Improved in max-pending-bytes mechanism for broker #7406

merlimat · 2020-07-01T07:01:59Z

Motivation

There are few issues with the current implementation of the broker-wide throttling based on max-outstanding bytes in broker that was added in #6178.

The current implementation is over-counting the outstanding bytes when there are >1 producers on a given connection. It's cycling through the producers and adding the per-connection counter one time per each producer.
There is 1 atomic increment and 2 volatile reads per each request
There is a delay for detecting the memory over-commit, due to the background task running periodically
If there is a substantial amount of producers, the tasks that runs every 100ms will consume significant CPU by looping over all the producers (many of which could be idle) all the time

The improvement proposed here is using thread-local counters to avoid contention and CPU overhead.

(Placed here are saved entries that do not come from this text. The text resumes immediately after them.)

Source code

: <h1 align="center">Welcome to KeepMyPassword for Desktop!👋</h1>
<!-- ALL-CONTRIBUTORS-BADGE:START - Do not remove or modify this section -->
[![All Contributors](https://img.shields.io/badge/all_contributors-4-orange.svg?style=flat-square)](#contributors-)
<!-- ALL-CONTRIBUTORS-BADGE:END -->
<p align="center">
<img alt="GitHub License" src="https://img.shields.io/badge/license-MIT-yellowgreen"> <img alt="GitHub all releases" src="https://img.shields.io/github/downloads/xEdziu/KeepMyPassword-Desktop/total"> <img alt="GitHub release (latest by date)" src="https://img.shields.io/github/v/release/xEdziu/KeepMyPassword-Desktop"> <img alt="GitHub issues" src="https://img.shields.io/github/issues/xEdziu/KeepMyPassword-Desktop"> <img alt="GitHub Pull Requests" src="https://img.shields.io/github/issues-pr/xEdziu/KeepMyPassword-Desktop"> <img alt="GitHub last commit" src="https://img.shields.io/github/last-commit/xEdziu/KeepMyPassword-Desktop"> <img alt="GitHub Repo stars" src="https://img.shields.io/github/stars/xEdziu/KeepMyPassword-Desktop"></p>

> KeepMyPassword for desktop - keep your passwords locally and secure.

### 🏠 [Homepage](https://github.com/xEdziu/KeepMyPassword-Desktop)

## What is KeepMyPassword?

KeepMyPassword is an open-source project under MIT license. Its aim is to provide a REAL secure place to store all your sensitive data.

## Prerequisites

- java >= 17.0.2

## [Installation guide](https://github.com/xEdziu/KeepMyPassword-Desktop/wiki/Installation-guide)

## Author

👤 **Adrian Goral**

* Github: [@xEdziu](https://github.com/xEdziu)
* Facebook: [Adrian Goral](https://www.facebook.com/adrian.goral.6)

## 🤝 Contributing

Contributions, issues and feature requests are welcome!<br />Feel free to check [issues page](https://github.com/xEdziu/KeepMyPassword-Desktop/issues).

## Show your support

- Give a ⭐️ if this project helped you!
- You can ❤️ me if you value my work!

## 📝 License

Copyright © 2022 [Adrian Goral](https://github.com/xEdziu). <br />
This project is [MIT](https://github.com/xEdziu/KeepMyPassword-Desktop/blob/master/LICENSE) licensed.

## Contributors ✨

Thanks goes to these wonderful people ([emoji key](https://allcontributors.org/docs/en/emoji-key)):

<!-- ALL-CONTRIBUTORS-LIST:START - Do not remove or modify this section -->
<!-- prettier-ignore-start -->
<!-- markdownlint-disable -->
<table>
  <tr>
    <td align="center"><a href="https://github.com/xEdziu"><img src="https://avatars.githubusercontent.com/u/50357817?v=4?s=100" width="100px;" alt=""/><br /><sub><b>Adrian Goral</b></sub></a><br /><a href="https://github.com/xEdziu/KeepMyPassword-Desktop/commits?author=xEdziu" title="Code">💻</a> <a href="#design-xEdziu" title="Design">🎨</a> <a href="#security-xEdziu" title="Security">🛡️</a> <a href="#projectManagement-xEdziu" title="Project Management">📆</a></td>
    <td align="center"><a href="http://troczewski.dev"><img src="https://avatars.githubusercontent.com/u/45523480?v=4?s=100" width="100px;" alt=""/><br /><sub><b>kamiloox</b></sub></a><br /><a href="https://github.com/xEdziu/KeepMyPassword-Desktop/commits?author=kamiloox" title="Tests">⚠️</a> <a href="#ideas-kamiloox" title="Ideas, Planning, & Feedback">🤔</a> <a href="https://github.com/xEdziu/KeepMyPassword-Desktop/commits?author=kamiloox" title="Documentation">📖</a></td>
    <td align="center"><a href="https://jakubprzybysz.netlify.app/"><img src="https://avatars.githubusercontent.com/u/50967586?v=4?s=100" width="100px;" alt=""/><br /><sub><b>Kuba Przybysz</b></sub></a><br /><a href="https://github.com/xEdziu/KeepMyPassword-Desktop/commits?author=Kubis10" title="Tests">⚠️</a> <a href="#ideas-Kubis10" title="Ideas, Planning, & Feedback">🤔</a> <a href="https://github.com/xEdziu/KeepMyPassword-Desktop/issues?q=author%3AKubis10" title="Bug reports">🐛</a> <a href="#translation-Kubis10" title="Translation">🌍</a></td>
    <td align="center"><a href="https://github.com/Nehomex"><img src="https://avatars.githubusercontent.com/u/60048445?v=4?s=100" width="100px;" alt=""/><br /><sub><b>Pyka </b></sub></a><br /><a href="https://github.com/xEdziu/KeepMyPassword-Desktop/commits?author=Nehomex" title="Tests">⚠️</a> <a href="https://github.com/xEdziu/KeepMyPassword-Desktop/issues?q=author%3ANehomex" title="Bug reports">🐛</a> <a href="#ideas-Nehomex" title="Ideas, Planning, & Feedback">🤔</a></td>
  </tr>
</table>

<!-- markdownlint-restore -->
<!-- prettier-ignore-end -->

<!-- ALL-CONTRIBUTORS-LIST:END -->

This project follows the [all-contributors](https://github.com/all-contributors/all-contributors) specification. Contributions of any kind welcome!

Use 1 counter per IO thread. Once the counter for that thread exceed 1/N of the quota, throttle all the connections that are pinned to the thread.
This will also ensure that 1 single connection trying to publish too fast can throttle all other connections in the broker. Rather, it will only affect 1/N of connections.
No need for atomic/volatile, just thread-local and local variables, since we're always operating on connections that belongs to the same IO thread.
Precise enforcement with no CPU overhead for idle producers

Regarding the lower limit per each IO thread, in which 1 single connection cannot use the entire memory space, I don't think it's an issue at all.

Once there is a "window" of several MB, there is no throughput gain in having a bigger window. Also, In most scenarios, the only time we'd be filling this window is when the downstream BK is either malfunctioning or under-provisioned for the load. Either case, it's not a performance concern.

ivankelly · 2020-07-01T08:16:56Z

pulsar-broker/src/main/java/org/apache/pulsar/broker/service/ServerCnx.java

+    private static final FastThreadLocal<Set<ServerCnx>> cnxsPerThread = new FastThreadLocal<Set<ServerCnx>>() {
+        @Override
+        protected Set<ServerCnx> initialValue() throws Exception {
+            return Collections.newSetFromMap(new IdentityHashMap<>());


What's the advantage of this over "new HashSet<>()"?

Since ServerCnx doesn't have a hashCode() method I thought to be on the safe side to just make sure to use == operator instead of hashing. Honestly, I'm not 100% sure that would make difference in practice.

ivankelly · 2020-07-01T08:58:41Z

pulsar-broker/src/main/java/org/apache/pulsar/broker/service/BrokerService.java

@@ -2307,4 +2253,16 @@ private boolean isSystemTopic(String topic) {
    public void setInterceptor(BrokerInterceptor interceptor) {
        this.interceptor = interceptor;
    }
+
+    public void pausedConnections(int numberOfConnections) {
+        pausedConnections.addAndGet(numberOfConnections);


Is this exported via prometheus? It would be better to have separate event counters for pause and resume so that if pausing happens between prometheus pulls we can see it.

Good point. I just exposed it here to for validation in the tests, though it makes sense to expose the 2 counters.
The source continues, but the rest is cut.